Gdzie ty wszędzie widzisz te sceny? Na nich nie opiera się film tylko są wtrąceniem do czego prowadzi nadmiar pieniędzy i bogactwa, film trwał 3 godziny i wątpie żeby chociaż 2/3 filmu opierały się na tak nazwanym masowym porno .
zamknijmy lepiej ten temat. nie zrozumieliśmy się...
pokażcie mi takie sceny z Kasyno, Chłopaki z Ferajny, Człowiek z Blizną, Ojciec Chrzestny, Bronx Tale, a nawet Wall Street z Douglasem i Sheen'em. Nie było moim celem unikanie tematu seksu i narkotyków bo wiadomo że one były,, ale o sposób unaocznienia. Tylko tyle... To chyba forum na temat filmów a nie wyzwisk i nabijania się.
Kończymy
Ten film to cezura, teraz będzie już tylko gorzej z kinem tzw. masowym. Z niecierpliwością czekam na obraz, w którym Scorsese nie będzie się już krępował artystycznie i pokaże na ekranie: siusiaki i waginy, jedzenie rzygów, szczanie na ścianę, a później zlizywanie tego.
Do tego cała akcja będzie odbywała się w warunkach wojennych, co pozwoli na dalsze urealnienie obrazu. Zobaczymy zatem rozpruwanie bebechów i konsumpcję jelita grubego. A może ktoś zagra w piłkę gałką oczną, po wydłubaniu jej łyżką. Przecież to takie życiowe, więc czemu by tego nie zaprezentować gawiedzi?
Dzielenie ludzi na pokolenia jest błędem moim zdaniem. Bo przecież w każdej epoce są ludzie światli i wrażliwi oraz cała masa degeneratów. Z tym, że teraz anonimowość oraz łatwość uzewnętrzniania tego, co ma się "w środku", doprowadziły do sytuacji, że ci drudzy zaczęli się masowo udzielać. Zawsze tak było, że głupszych było zdecydowanie więcej niż mądrzejszych. Tylko kiedyś ci pierwsi siedzieli pod kocem, a teraz wypełzli do "światła". Ale przecież i tak suma inteligencji tej hołoty i tak da wynik ledwo "dodatni".

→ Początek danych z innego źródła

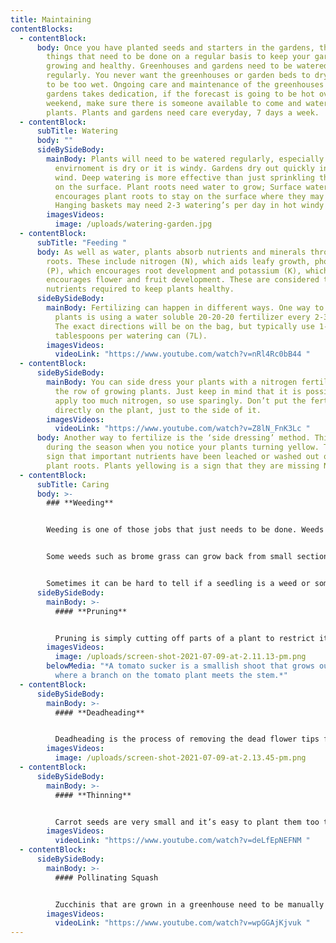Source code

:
 ```yaml
---
title: Maintaining
contentBlocks:
  - contentBlock:
      body: Once you have planted seeds and starters in the gardens, there are several
        things that need to be done on a regular basis to keep your garden
        growing and healthy. Greenhouses and gardens need to be watered
        regularly. You never want the greenhouses or garden beds to dry out, or
        to be too wet. Ongoing care and maintenance of the greenhouses and
        gardens takes dedication, if the forecast is going to be hot over the
        weekend, make sure there is someone available to come and water the
        plants. Plants and gardens need care everyday, 7 days a week.
  - contentBlock:
      subTitle: Watering
      body: ""
      sideBySideBody:
        mainBody: Plants will need to be watered regularly, especially if the
          envirnoment is dry or it is windy. Gardens dry out quickly in the
          wind. Deep watering is more effective than just sprinkling the water
          on the surface. Plant roots need water to grow; Surface watering
          encourages plant roots to stay on the surface where they may dry out.
          Hanging baskets may need 2-3 watering’s per day in hot windy weather.
        imagesVideos:
          image: /uploads/watering-garden.jpg
  - contentBlock:
      subTitle: "Feeding "
      body: As well as water, plants absorb nutrients and minerals through their
        roots. These include nitrogen (N), which aids leafy growth, phosphorus
        (P), which encourages root development and potassium (K), which
        encourages flower and fruit development. These are considered the main
        nutrients required to keep plants healthy.
      sideBySideBody:
        mainBody: Fertilizing can happen in different ways. One way to fertilize the
          plants is using a water soluble 20-20-20 fertilizer every 2-3 weeks.
          The exact directions will be on the bag, but typically use 1-2
          tablespoons per watering can (7L).
        imagesVideos:
          videoLink: "https://www.youtube.com/watch?v=nRl4Rc0bB44 "
  - contentBlock:
      sideBySideBody:
        mainBody: You can side dress your plants with a nitrogen fertilizer alongside
          the row of growing plants. Just keep in mind that it is possible to
          apply too much nitrogen, so use sparingly. Don’t put the fertilizer
          directly on the plant, just to the side of it.
        imagesVideos:
          videoLink: "https://www.youtube.com/watch?v=Z8lN_FnK3Lc "
      body: Another way to fertilize is the ‘side dressing’ method. This can be done
        during the season when you notice your plants turning yellow. That is a
        sign that important nutrients have been leached or washed out of the
        plant roots. Plants yellowing is a sign that they are missing Nitrogen.
  - contentBlock:
      subTitle: Caring
      body: >-
        ### **Weeding**


        Weeding is one of those jobs that just needs to be done. Weeds take up space, water and nutrients in the garden. Some, like chickweed, can grow so quickly that they choke out your crops, so it’s best to address the problem early on. The best time to weed is right after a rain or after you’ve watered, when the ground is soft. All weeds should be pulled out by the roots and as early as possible to avoid them going to seed and overtaking the beds. This is important.


        Some weeds such as brome grass can grow back from small sections of root left in the soil. It’s important to get the weeds before they go to seed otherwise you may end up with weeds not just in one bed but in all the beds. The weeds should not be put in the compost pile. 


        Sometimes it can be hard to tell if a seedling is a weed or something you have planted. If you’re not sure if a plant is a weed, wait until you can see if it’s part of a line of plants. The plants in a line are probably vegetables since weeds seldom grow in a straight line. Removing tall grass and weeds from the inside and around the greenhouses and garden beds reduces the chance of weeds spreading and also reduces pests (like gophers) from coming into the greenhouse for a snack!
      sideBySideBody:
        mainBody: >-
          #### **Pruning**


          Pruning is simply cutting off parts of a plant to restrict its size, encourage it to grow in a certain shape or develop more fruit, flowers or stems, or to remove dead or diseased material. Simply removing dead, diseased, broken, crossing and crowded branches is often enough for many plants. Tomatoes need to be pruned regularly, to cut off the “**suckers”**growing in the middle of two branches. This will help the plant to focus on producing tomatoes, rather than more branches.
        imagesVideos:
          image: /uploads/screen-shot-2021-07-09-at-2.11.13-pm.png
        belowMedia: "*A tomato sucker is a smallish shoot that grows out of the joint
          where a branch on the tomato plant meets the stem.*"
  - contentBlock:
      sideBySideBody:
        mainBody: >-
          #### **Deadheading**


          Deadheading is the process of removing the dead flower tips from a flower plant. Pansies and marigolds thrive when you cut off the dead flowers. This prevents plants from setting seed and encourages them to produce more flowers. By regularly deadheading you can keep them flowering throughout summer.
        imagesVideos:
          image: /uploads/screen-shot-2021-07-09-at-2.13.45-pm.png
  - contentBlock:
      sideBySideBody:
        mainBody: >-
          #### **Thinning**


          Carrot seeds are very small and it’s easy to plant them too thickly when sowing the tiny seeds. If carrots are spaced too close together, there isn’t enough room to develop large healthy roots and they may become stunted or deformed. When the seedlings are about three to four inches tall, thin the plants to about an inch apart, which usually means removing every second seedling. When thinning carrots, carefully pull the tiny carrot from the soil. Gather up the discarded seedlings and bury them in the compost pile. After the initial thinning, follow up around a month later with a second thinning session. Every second carrot is removed, leaving the roots spaced about 1 ½ to 2 inches apart*. Remember to take the time to plant carrot seeds ¼ inch apart so the first thinning you get baby carrots. This will require less thinning and will minimize the disturbance of growing of the carrots.*
        imagesVideos:
          videoLink: "https://www.youtube.com/watch?v=deLfEpNEFNM "
  - contentBlock:
      sideBySideBody:
        mainBody: >-
          #### Pollinating Squash


          Zucchinis that are grown in a greenhouse need to be manually pollinated. The female flower will have a small zucchini growing on it, and the male will just have a straight stalk with a flower on the end. You can snap off the male flower and in the centre of the flower is the pollen. Gently dab the pollen onto the middle of the female flowers, just above the small zucchini (you can also use a paintbrush by dabbing the paintbrush into the middle of the male flower and then dab the female flower center with the pollen covered paintbrush). One male flower can usually pollinate several females. Zucchini’s will grow to be 6 – 24 inches long!
        imagesVideos:
          videoLink: "https://www.youtube.com/watch?v=wpGGAjKjvuk "
---
```

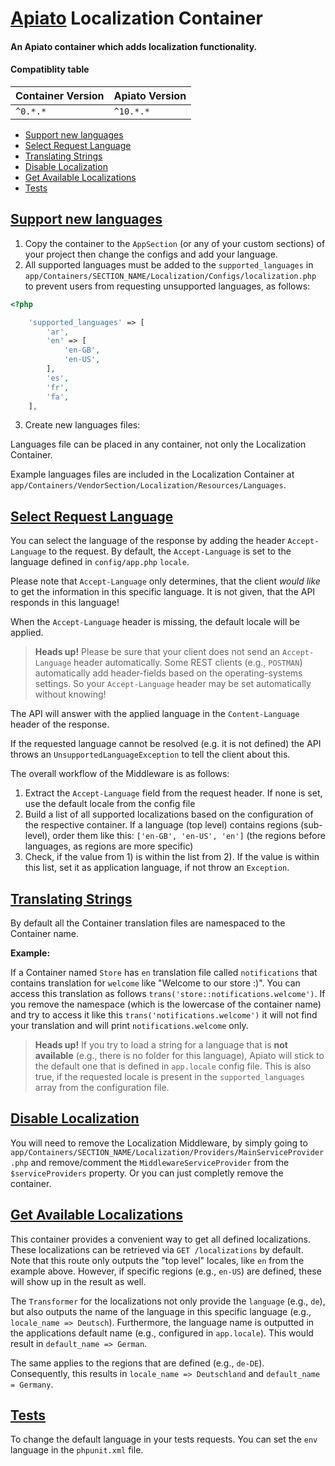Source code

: # [Apiato](https://github.com/apiato/apiato) Localization Container

#### An Apiato container which adds localization functionality.

#### Compatiblity table

| Container Version  | Apiato Version|
| -------------------|---------------|
| `^0.*.*`           | `^10.*.*`     |

- [Support new languages](#support-new-languages)
- [Select Request Language](#select-request-language)
- [Translating Strings](#translating-strings)
- [Disable Localization](#disable-localization)
- [Get Available Localizations](#get-available-localizations)
- [Tests](#tests)

## [Support new languages](#support-new-languages)

1. Copy the container to the `AppSection` (or any of your custom sections) of your project then change the configs and add your language.
2. All supported languages must be added to the `supported_languages` in `app/Containers/SECTION_NAME/Localization/Configs/localization.php` 
to prevent users from requesting unsupported languages, as follows:

```php
<?php

    'supported_languages' => [
        'ar',
        'en' => [
            'en-GB',
            'en-US',
        ],
        'es',
        'fr',
        'fa',
    ],
```

3. Create new languages files:

Languages file can be placed in any container, not only the Localization Container.

Example languages files are included in the Localization Container at `app/Containers/VendorSection/Localization/Resources/Languages`.

## [Select Request Language](#select-request-language)

You can select the language of the response by adding the header `Accept-Language` to the request. By default, the 
`Accept-Language` is set to the language defined in `config/app.php` `locale`. 

Please note that `Accept-Language` only determines, that the client _would like_ to get the information in this specific
language. It is not given, that the API responds in this language!

When the `Accept-Language` header is missing, the default locale will be applied.

> **Heads up!**
> Please be sure that your client does not send an `Accept-Language` header automatically. Some REST clients 
(e.g., `POSTMAN`) automatically add header-fields based on the operating-systems settings. So your `Accept-Language` header
may be set automatically without knowing!

The API will answer with the applied language in the `Content-Language` header of the response.

If the requested language cannot be resolved (e.g. it is not defined) the API throws an `UnsupportedLanguageException` to tell 
the client about this.

The overall workflow of the Middleware is as follows:
1) Extract the `Accept-Language` field from the request header. If none is set, use the default locale from the config file
2) Build a list of all supported localizations based on the configuration of the respective container. If a language 
(top level) contains regions (sub-level), order them like this: `['en-GB', 'en-US', 'en']` (the regions before languages, 
as regions are more specific)
3) Check, if the value from 1) is within the list from 2). If the value is within this list, set it as application language, 
if not throw an `Exception`.

## [Translating Strings](#translating-strings)

By default all the Container translation files are namespaced to the Container name.

**Example:**

If a Container named `Store` has `en` translation file called `notifications` that contains translation for `welcome` 
like "Welcome to our store :)". You can access this translation as follows `trans('store::notifications.welcome')`. If 
you remove the namespace (which is the lowercase of the container name) and try to access it like this 
`trans('notifications.welcome')` it will not find your translation and will print `notifications.welcome` only.

> **Heads up!**
> If you try to load a string for a language that is **not available** (e.g., there is no folder for this language), Apiato 
will stick to the default one that is defined in `app.locale` config file. This is also true, if the requested locale 
is present in the `supported_languages` array from the configuration file.

## [Disable Localization](#disable-localization)

You will need to remove the Localization Middleware, by simply going to `app/Containers/SECTION_NAME/Localization/Providers/MainServiceProvider.php` 
and remove/comment the `MiddlewareServiceProvider` from the `$serviceProviders` property. Or you can just completly remove the container. 

## [Get Available Localizations](#get-available-localizations)

This container provides a convenient way to get all defined localizations. These localizations can be retrieved via `GET /localizations` 
by default. Note that this route only outputs the "top level" locales, like `en` from the example above. However, if 
specific regions (e.g., `en-US`) are defined, these will show up in the result as well.

The `Transformer` for the localizations not only provide the `language` (e.g., `de`), but also outputs the name of the 
language in this specific language (e.g., `locale_name => Deutsch`). Furthermore, the language name is outputted in the 
applications default name (e.g., configured in `app.locale`). This would result in `default_name => German`.
 
The same applies to the regions that are defined (e.g., `de-DE`). Consequently, this results in `locale_name => Deutschland` 
and `default_name = Germany`.

## [Tests](#tests)

To change the default language in your tests requests. You can set the `env` language in the `phpunit.xml` file.
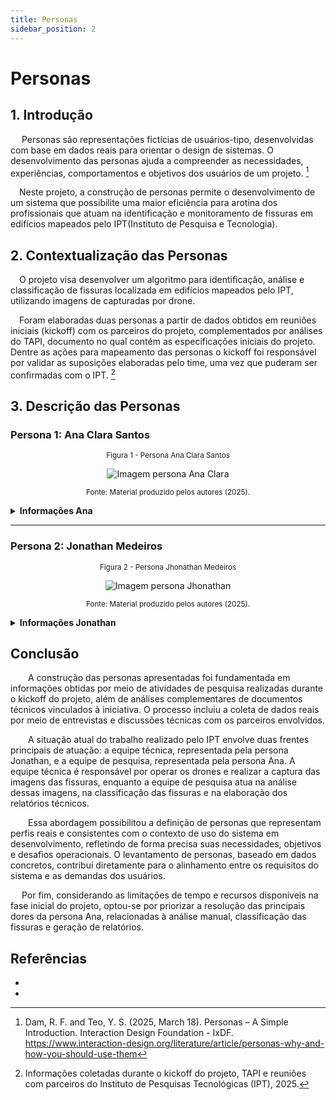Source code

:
 ```yaml
---
title: Personas
sidebar_position: 2
---
```

#  Personas
##  1. Introdução
&emsp; Personas são representações fictícias de usuários-tipo, desenvolvidas com base em dados reais para orientar o design de sistemas. O desenvolvimento das personas ajuda  a compreender as necessidades, experiências, comportamentos e objetivos dos usuários de um projeto. [^1]

&emsp;Neste projeto, a construção de personas permite o desenvolvimento de um sistema que possibilite uma maior eficiência para arotina dos profissionais que atuam na identificação e monitoramento de fissuras em edifícios mapeados pelo IPT(Instituto de Pesquisa e Tecnologia).

##  2. Contextualização das Personas
&emsp;O projeto visa desenvolver um algoritmo para identificação, análise e classificação de fissuras localizada em edifícios mapeados pelo IPT, utilizando imagens de capturadas por drone.

&emsp;Foram elaboradas duas personas a partir de dados obtidos em reuniões iniciais (kickoff) com os parceiros do projeto, complementados por análises do TAPI, documento no qual contém as especificações  iniciais do projeto. Dentre as ações para mapeamento das personas o kickoff foi responsável por validar as suposições elaboradas pelo time, uma vez que puderam ser confirmadas com o IPT. [^2]

## 3. Descrição das Personas

### Persona 1: Ana Clara Santos

<div align="center">

  <sub>Figura 1 - Persona Ana Clara Santos </sub>

  <img src="../../img/personaAna.png"
  alt = "Imagem persona Ana Clara"/>


  <sup>Fonte: Material produzido pelos autores (2025).</sup>

</div>

<details>
  <summary><b>Informações Ana </b></summary>

**Dados demográficos**

Nome: Ana Clara Santos

Idade: 46 anos

Gênero: Feminino

Cidade: São Paulo – SP

Escolaridade: Doutorado em Engenharia Civil

---

**Perfil profissional**

Cargo/Função: Pesquisadora no Instituto de Pesquisas Tecnológicas (IPT)

Habilidades:Especialização em materiais de construção, Análise e identificação de fissuras em edifícios.

Letramento digital: Intermediário

---

**Dores e necessidades**

Ana recebe um alto volume de imagens da equipe de campo, sem padronização adequada.

O processo de análise e classificação de fissuras é manual e exige tempo para gerar relatórios técnicos.

Ana necessita de uma ferramenta que ajude ela a economizar tempo com esses processos para focar em outras atividades.

---

**Desejos**

Redução do trabalho de manual de idendificação, classifcação de fissuras

Automatização da criação dos relatórios

---

**Cenário de uso**
Ana, atualmentente, fica responsável por receber, analisar e identificar as imagens dos edifícios capturadas pela equipe técnica, desenvolvendo um relatório detalhado das fissuras identificadas após esse processo. Seu principal desejo, é que esse processo, que hoje é manual, seja automatizado para melhor eficiência. 

</details>

---
### Persona 2: Jonathan Medeiros

<div align="center">

  <sub>Figura 2 - Persona Jhonathan Medeiros </sub>

  <img src="../../img/personaJhonathan.png" alt = "Imagem persona Jhonathan"/>

  <sup>Fonte: Material produzido pelos autores (2025).</sup>

</div>

<details>
  <summary><b> Informações Jonathan </b></summary>

**Dados demográficos**

Nome: Jonathan Medeiros

Idade: 25 anos

Gênero: Masculino

Cidade: Vitória – ES (residente em São Paulo – SP)

Escolaridade: Ensino Técnico em Geotecnia

---

**Perfil profissional**

Cargo/Função: Técnico de campo em inspeções estruturais;

Habilidades: Identificação visual de patologias estruturais, documentação fotográfica técnica;

Letramento digital: Avançado

---

**Dores e necessidades**

Jhonathan sente  a ausência de um sistema que valide, em tempo real, se as fotos capturadas estão dentro do padrão exigido (ângulo, distância, iluminação, foco)

Jhonatan sente receio de realizar alguma ação com o drone que resulte em prejuísos

---

**Desejos**

Receber retorno ágil das análises

---

**Cenário de uso**
Atualmente, Jhonatan faz parte da equipe técnica, sendo resposável por ir até o local indicado pelo IPT e registrar via drone, as fissuras identificadas. Após esse processo, ele envia as imagens para a equipe de pesquisadores, para que elas possam ser analisadas, classificadas e registradas.


</details>

##  Conclusão

&emsp; A construção das personas apresentadas foi fundamentada em informações obtidas por meio de atividades de pesquisa realizadas durante o kickoff do projeto, além de análises complementares de documentos técnicos vinculados à iniciativa. O processo incluiu a coleta de dados reais por meio de entrevistas e discussões técnicas com os parceiros envolvidos.

 &emsp;A situação atual do trabalho realizado pelo IPT envolve duas frentes principais de atuação: a equipe técnica, representada pela persona Jonathan, e a equipe de pesquisa, representada pela persona Ana. A equipe técnica é responsável por operar os drones e realizar a captura das imagens das fissuras, enquanto a equipe de pesquisa atua na análise dessas imagens, na classificação das fissuras e na elaboração dos relatórios técnicos.

 &emsp;Essa abordagem possibilitou a definição de personas que representam perfis reais e consistentes com o contexto de uso do sistema em desenvolvimento, refletindo de forma precisa suas necessidades, objetivos e desafios operacionais. O levantamento de personas, baseado em dados concretos, contribui diretamente para o alinhamento entre os requisitos do sistema e as demandas dos usuários.

&emsp; Por fim, considerando as limitações de tempo e recursos disponíveis na fase inicial do projeto, optou-se por priorizar a resolução das principais dores da persona Ana, relacionadas à análise manual, classificação das fissuras e geração de relatórios.

## Referências

- [^1]: Dam, R. F. and Teo, Y. S. (2025, March 18). Personas – A Simple Introduction. Interaction Design Foundation - IxDF. https://www.interaction-design.org/literature/article/personas-why-and-how-you-should-use-them

- [^2]: Informações coletadas durante o kickoff do projeto, TAPI e reuniões com parceiros do Instituto de Pesquisas Tecnológicas (IPT), 2025.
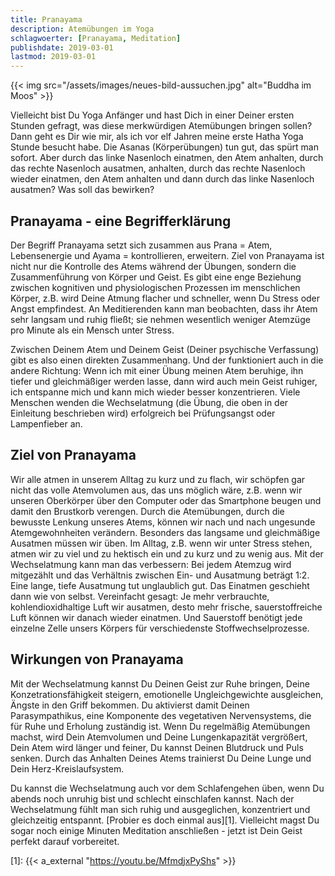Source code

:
 ```yaml
---
title: Pranayama
description: Atemübungen im Yoga
schlagwoerter: [Pranayama, Meditation]
publishdate: 2019-03-01
lastmod: 2019-03-01
---
```


{{< img src="/assets/images/neues-bild-aussuchen.jpg" alt="Buddha im Moos" >}}

Vielleicht bist Du Yoga Anfänger und hast Dich in einer Deiner ersten Stunden gefragt, was diese merkwürdigen Atemübungen bringen sollen? Dann geht es Dir wie mir, als ich vor elf Jahren meine erste Hatha Yoga Stunde besucht habe. Die Asanas (Körperübungen) tun gut, das spürt man sofort. Aber durch das linke Nasenloch einatmen, den Atem anhalten, durch das rechte Nasenloch ausatmen, anhalten, durch das rechte Nasenloch wieder einatmen, den Atem anhalten und dann durch das linke Nasenloch ausatmen? Was soll das bewirken? 


## Pranayama - eine Begrifferklärung

Der Begriff Pranayama setzt sich zusammen aus Prana = Atem, Lebensenergie und Ayama = kontrollieren, erweitern. Ziel von Pranayama ist nicht nur die Kontrolle des Atems während der Übungen, sondern die Zusammenführung von Körper und Geist. Es gibt eine enge Beziehung zwischen kognitiven und physiologischen Prozessen im menschlichen Körper, z.B. wird Deine Atmung flacher und schneller, wenn Du Stress oder Angst empfindest. An Meditierenden kann man beobachten, dass ihr Atem sehr langsam und ruhig fließt; sie nehmen wesentlich weniger Atemzüge pro Minute als ein Mensch unter Stress. 

Zwischen Deinem Atem und Deinem Geist (Deiner psychische Verfassung) gibt es also einen direkten Zusammenhang. Und der funktioniert auch in die andere Richtung: Wenn ich mit einer Übung meinen Atem beruhige, ihn tiefer und gleichmäßiger werden lasse, dann wird auch mein Geist ruhiger, ich entspanne mich und kann mich wieder besser konzentrieren. Viele Menschen wenden die Wechselatmung (die Übung, die oben in der Einleitung beschrieben wird) erfolgreich bei Prüfungsangst oder Lampenfieber an.


## Ziel von Pranayama

Wir alle atmen in unserem Alltag zu kurz und zu flach, wir schöpfen gar nicht das volle Atemvolumen aus, das uns möglich wäre, z.B. wenn wir unseren Oberkörper über den Computer oder das Smartphone beugen und damit den Brustkorb verengen. Durch die Atemübungen, durch die bewusste Lenkung unseres Atems, können wir nach und nach ungesunde Atemgewohnheiten verändern. Besonders das langsame und gleichmäßige Ausatmen müssen wir üben. Im Alltag, z.B. wenn wir unter Stress stehen, atmen wir zu viel und zu hektisch ein und zu kurz und zu wenig aus. Mit der Wechselatmung kann man das verbessern: Bei jedem Atemzug wird mitgezählt  und das Verhältnis zwischen Ein- und Ausatmung beträgt 1:2. Eine lange, tiefe Ausatmung tut unglaublich gut. Das Einatmen geschieht dann wie von selbst. Vereinfacht gesagt: Je mehr verbrauchte, kohlendioxidhaltige Luft wir ausatmen, desto mehr frische, sauerstoffreiche Luft können wir danach wieder einatmen. Und Sauerstoff benötigt jede einzelne Zelle unsers Körpers für verschiedenste Stoffwechselprozesse. 


## Wirkungen von Pranayama

Mit der Wechselatmung kannst Du Deinen Geist zur Ruhe bringen, Deine Konzetrationsfähigkeit steigern, emotionelle Ungleichgewichte ausgleichen, Ängste in den Griff bekommen. Du aktivierst damit Deinen Parasympathikus, eine Komponente des vegetativen Nervensystems, die für Ruhe und Erholung zuständig ist. Wenn Du regelmäßig Atemübungen machst, wird Dein Atemvolumen und Deine Lungenkapazität vergrößert, Dein Atem wird länger und feiner, Du kannst Deinen Blutdruck und Puls senken. Durch das Anhalten Deines Atems trainierst Du Deine Lunge und Dein Herz-Kreislaufsystem. 

Du kannst die Wechselatmung auch vor dem Schlafengehen üben, wenn Du abends noch unruhig bist und schlecht einschlafen kannst. Nach der Wechselatmung fühlt man sich ruhig und ausgeglichen, konzentriert und gleichzeitig entspannt. [Probier es doch einmal aus][1]. Vielleicht magst Du sogar noch einige Minuten Meditation anschließen - jetzt ist Dein Geist perfekt darauf vorbereitet. 


[1]: {{< a_external "https://youtu.be/MfmdjxPyShs" >}}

Trzeba być jednak nieustępliwym. Nie ma innego wyjścia. Pielęgnuj swoją podświadomość, napełniaj ją tym, co piękne i szlachetne. Uważaj na filmy (i nie tylko), które oglądają miliony, ponieważ pod płaszczykiem życiowego tematu i wartkiej akcji wlewa się w umysł widza rynsztokowe treści. I nie daj się nabrać na chwyty typu: słynny reżyser i przekraczanie granic. Słynnym (czyli znanym masowo) jest właśnie dlatego, że jego filmy oglądają miliony i nic poza tym. A że masy coraz głupsze to i treści muszą do nich być dopasowane. Co do przekraczania granic - nihil novi. Wszystko już było, tylko światło reflektora było skierowane gdzie indziej. I taki idiota pretendujący do miana intelektualisty oglądając obraz słynnego reżysera jest przekonany, że widzi coś nowego i ożywczego.